We’ll start off with the joy this book has brought me. In “Nutcracker.com” Sedaris talks about computers. “More than once I accidently pushed a button and recoiled in terror as the blank screen came to life with exotic tropical fish or swarms of flying toasters” (145). That line just makes me laugh out loud. I mean this was when computers were more primitive and bulky, so when Sedaris presses one of the keys on the keyboard the screensaver or something just pops up and scares him. I just find it humorous.
This book can be sad at points. In the story Twelve Moments in the Life of the Artist, Sedaris talks about his drug use and how it helped him with his art. “Everything around me was art, from the stains in my bathtub to the razor blade and short length of drinking straw I used to cut and ingest my speed” (46). Just how he got into crack and speed is sad by itself, but when his dealer goes into rehab he freaks out and begs her to stay so he would be able to finish his art projects.
One point that made me feel concerned was in “Twelve Moments in the Life of the Artist” where you can see the effect Sedaris’ drug addiction has affected him. “It was gone in ten days, and with it went my ability to do anything but roll on the floor and cry” (55). His grandmother gave him money that he used to purchase what he had hoped would last him a month but he used it all up in ten days. Later he talks about how the high of speed is followed by deep depression.
- “Go Carolina” is the first story of the book. It’s what introduces most to what is David Sedaris. It talks about his background as a child and how he had a lisp growing up. He also talks a lot about homosexuality and later on in the book we find how he he has dated other men so it’s kind of foreshadowing. (3-15)
- “Twelve Moments in the Life of the Artist” is about how Sedaris was an artist trying to become successful. It also talked about his use of crystal methamphetamine. He transferred from different colleges to others and put on art shows that were either successful or not so successful. Later his dealer goes into rehab and he begs her to stay and it all just spirals down really. (39-59)
- When he was young he grew up in New York but then his family moved to North Carolina where they had another son named Paul. Paul was something else for his high-pitched voice is different from Sedaris’ because Paul was affected by his association with country work crews and his love for hard-core rap. (60-61)
- “See You Again Yesterday” is a story about how Sedaris met his lover Hugh and their first trips together to France. Sedaris goes on about how he doesn’t want to be alone and meets Hugh. They then go to France multiple times and Sedaris doesn’t speak the language, so he has to learn words at a time. Which leads to the title story “Me Talk Pretty One Day”, where he goes back to school to learn French. (153-165)

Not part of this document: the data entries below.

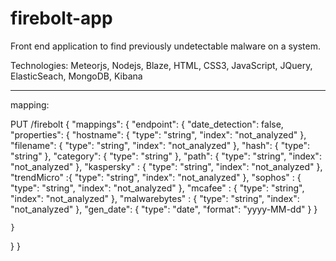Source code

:# firebolt-app
Front end application to find previously undetectable malware on a system.

Technologies: Meteorjs, Nodejs, Blaze, HTML, CSS3, JavaScript, JQuery, ElasticSeach, MongoDB, Kibana

-----------

mapping:

PUT /firebolt
{
  "mappings": {
    "endpoint": {
      "date_detection": false,
      "properties": {
        "hostname": { "type": "string", "index": "not_analyzed"  },
        "filename":  { "type": "string", "index": "not_analyzed" },
        "hash": { "type": "string"  },
        "category": { "type": "string" },
        "path": { "type": "string", "index": "not_analyzed" },
        "kaspersky" : { "type": "string", "index": "not_analyzed" },
        "trendMicro" :{ "type": "string", "index": "not_analyzed" },
        "sophos" : { "type": "string", "index": "not_analyzed" },
        "mcafee" : { "type": "string", "index": "not_analyzed" },
        "malwarebytes" : { "type": "string", "index": "not_analyzed" },
        "gen_date": {
                        "type": "date",
                        "format": "yyyy-MM-dd"
                    }
      }

    }
  }
}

- “Smart Guy” talks about when Sedaris took an IQ test in Paris and needed someone to compare his results with so he brought Hugh along. The test was in four parts. The tests ranged from spatial relationships to having four pairs of dominoes then having to predict what the fifth pair would be. When he got the results back he was disappointed and thought of himself as nothing but a big fat dummy even going to say that the weight of some cats was more than his IQ. Hugh then comforts him and tells him that he’s good at other things. (239-247)
“I always thought of Mister Mancini as a blowhard, a pocket playboy, but watching him dip his hamburger into a sad puddle of mayonnaise, I broadened my view and came to see him as a wee outsider, a misfit whose take-it-or-leave-it attitude had left him all alone” (27). I find this passage describing Sedaris’ guitar teacher rather interesting because of how Mister Mancini dips “… his hamburger into a sad puddle of mayonnaise” (27). I visualize a small man apathetically plunging his burger into a pile of mayo.